Clearly, the idea of making something hugely ambitious stuck in the minds of the Hello Games team, even if it hadn’t been intended as something to follow through. Given that Joe Danger had been born from the original four founders of the team playing around with some old toys and being drawn to an Evel Knievel doll, we wondered what process had spawned such a gargantuan new project. “We took four of us and we went back into that little room trying to almost recreate the situation we had when we were making Joe Danger,” says Murray. “It was like ‘Let’s have this little, new startup before we think of another game’. We didn’t tell any of the rest of the team about what we were making or what we were doing and we properly blocked off the door, so we had our own little entrance and stuff.”

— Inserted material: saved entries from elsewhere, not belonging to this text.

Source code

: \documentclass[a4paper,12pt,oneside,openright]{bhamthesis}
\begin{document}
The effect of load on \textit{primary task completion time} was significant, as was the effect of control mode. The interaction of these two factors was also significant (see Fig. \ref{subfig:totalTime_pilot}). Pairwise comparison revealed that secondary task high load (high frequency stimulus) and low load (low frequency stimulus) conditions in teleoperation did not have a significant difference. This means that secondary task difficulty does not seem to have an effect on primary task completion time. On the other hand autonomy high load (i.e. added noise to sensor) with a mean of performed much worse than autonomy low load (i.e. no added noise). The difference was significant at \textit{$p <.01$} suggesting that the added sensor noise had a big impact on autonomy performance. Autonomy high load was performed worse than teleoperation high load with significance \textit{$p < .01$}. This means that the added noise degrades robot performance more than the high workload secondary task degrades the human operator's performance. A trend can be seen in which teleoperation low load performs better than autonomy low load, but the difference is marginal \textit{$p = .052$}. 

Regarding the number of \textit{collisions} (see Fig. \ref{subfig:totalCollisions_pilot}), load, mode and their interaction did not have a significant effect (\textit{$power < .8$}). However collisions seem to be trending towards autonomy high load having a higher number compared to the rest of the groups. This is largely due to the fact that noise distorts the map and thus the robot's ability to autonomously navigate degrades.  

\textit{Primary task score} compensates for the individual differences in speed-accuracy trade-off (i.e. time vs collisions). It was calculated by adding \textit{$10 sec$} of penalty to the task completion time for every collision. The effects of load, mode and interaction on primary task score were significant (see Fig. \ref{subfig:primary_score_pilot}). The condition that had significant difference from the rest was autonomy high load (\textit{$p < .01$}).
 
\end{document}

That’s where the sci-fi book covers came into play. “We covered the walls, floor to ceiling, with sci-fi imagery. You can’t sit in a room like that and not just soak it in, even if you don’t want to.” That original inspiration still holds firm in the spirit and execution of No Man’s Sky. As we experienced walking around a planet for the first time in the game, the bright colours and strange creatures that surrounded us looked like they could have been taken right off the pages of a pulp sci-fi novel. Like so much of this sort of fiction, No Man’s Sky is steeped in an earnest love of exploration and science.


As we walk amid deep red grass, with small mole-like creatures skittering around our ankles, we can see on the misty horizon mountains and miles upon miles of more vegetation and potential life. Pulling out a set of binoculars, we scan the animals and planets around us, identifying them and registering what minerals or resources are available. As has been mentioned before, any new discovery you find can be named by you and that will remain in place for all other players who happen to land on the same planet (if that ever happens; more on that later). Feeling satisfied that we had named enough animals some variation of the name ‘Bob’, we hopped into our ship and began to launch ourselves out into the cosmos, the sky turning from blue to a rich purple as we broke through the atmosphere and into near orbit around the planet. Where to now?

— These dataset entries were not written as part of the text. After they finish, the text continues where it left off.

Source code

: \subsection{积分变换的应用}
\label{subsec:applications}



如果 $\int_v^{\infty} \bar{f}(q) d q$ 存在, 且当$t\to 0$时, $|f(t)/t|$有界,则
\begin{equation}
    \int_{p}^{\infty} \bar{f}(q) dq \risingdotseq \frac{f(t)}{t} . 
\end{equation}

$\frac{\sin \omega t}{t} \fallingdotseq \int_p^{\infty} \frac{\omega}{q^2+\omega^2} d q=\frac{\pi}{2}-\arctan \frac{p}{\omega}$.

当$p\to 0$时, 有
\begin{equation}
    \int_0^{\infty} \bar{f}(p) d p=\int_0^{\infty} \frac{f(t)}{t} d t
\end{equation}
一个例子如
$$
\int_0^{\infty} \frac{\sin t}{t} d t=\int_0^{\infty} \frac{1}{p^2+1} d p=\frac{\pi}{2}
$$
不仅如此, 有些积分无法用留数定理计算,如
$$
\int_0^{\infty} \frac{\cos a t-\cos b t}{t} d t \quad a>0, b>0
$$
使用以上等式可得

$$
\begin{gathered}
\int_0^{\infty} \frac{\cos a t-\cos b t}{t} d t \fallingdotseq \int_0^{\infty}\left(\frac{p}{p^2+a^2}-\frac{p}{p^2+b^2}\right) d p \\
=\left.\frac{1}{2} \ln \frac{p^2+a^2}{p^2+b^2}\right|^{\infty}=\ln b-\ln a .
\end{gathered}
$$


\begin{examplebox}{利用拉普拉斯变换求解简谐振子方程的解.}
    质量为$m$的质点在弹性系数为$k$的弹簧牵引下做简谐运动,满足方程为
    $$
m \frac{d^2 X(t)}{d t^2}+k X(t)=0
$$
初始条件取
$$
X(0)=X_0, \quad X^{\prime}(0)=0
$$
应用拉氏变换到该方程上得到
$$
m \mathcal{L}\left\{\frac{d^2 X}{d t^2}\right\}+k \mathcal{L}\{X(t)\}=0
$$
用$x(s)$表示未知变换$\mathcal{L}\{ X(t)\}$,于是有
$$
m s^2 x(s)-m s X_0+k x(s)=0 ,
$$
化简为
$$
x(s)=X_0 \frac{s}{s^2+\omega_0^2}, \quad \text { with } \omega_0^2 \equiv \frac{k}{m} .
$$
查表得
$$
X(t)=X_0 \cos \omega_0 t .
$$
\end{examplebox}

That was pretty much the question that seemed to plague Sean Murray in the later stages of Joe Danger 2. While the concept of what would become No Man’s Sky was floating in the air, it hadn’t actually been started yet and as managing director of a recently expanded team, he needed to make a decision about the future of the studio.

“I couldn’t picture myself making Joe Danger 3 or something that was of a similar size,” he tells us. “And I could see that coming, almost like the lights of this truck that’s going to hit you and it’s moving really slowly but you can’t stop it. I just wanted to get away from that. I was like, ‘What I actually want to do is start up a new studio, and that sounds really bad even though I’m here with all you guys and we’re all having fun and I’ve employed you all, I sort of just want to get away from all this’. This is the responsibility: I have to think of a game idea that will require ten people. I have to think of something that’s just about doable. But not too few people needed and not too many. You end up coming up with something that’s a bit like Joe Danger. I just wanted to do a different thing.”


And so as Murray waited through the night for a conference call with Microsoft (to talk about getting a little more attention for Joe Danger Special Edition on XBLA) he began to write some prototype code, fleshing out something new. “Everyone else had gone home and I had to stay until five in the morning, so I just started writing code,” continues Murray. “The guys came in [the next] morning and I had stayed all night and I was like, ‘We’re doing it! We’re going to do Skyscraper!’. And I had this awful demo. It looked a bit like Minecraft, but on a planet and I said, ‘Aren’t you all excited?’ And no one was because it looked terrible and impossible. But I then just developed that over a year.”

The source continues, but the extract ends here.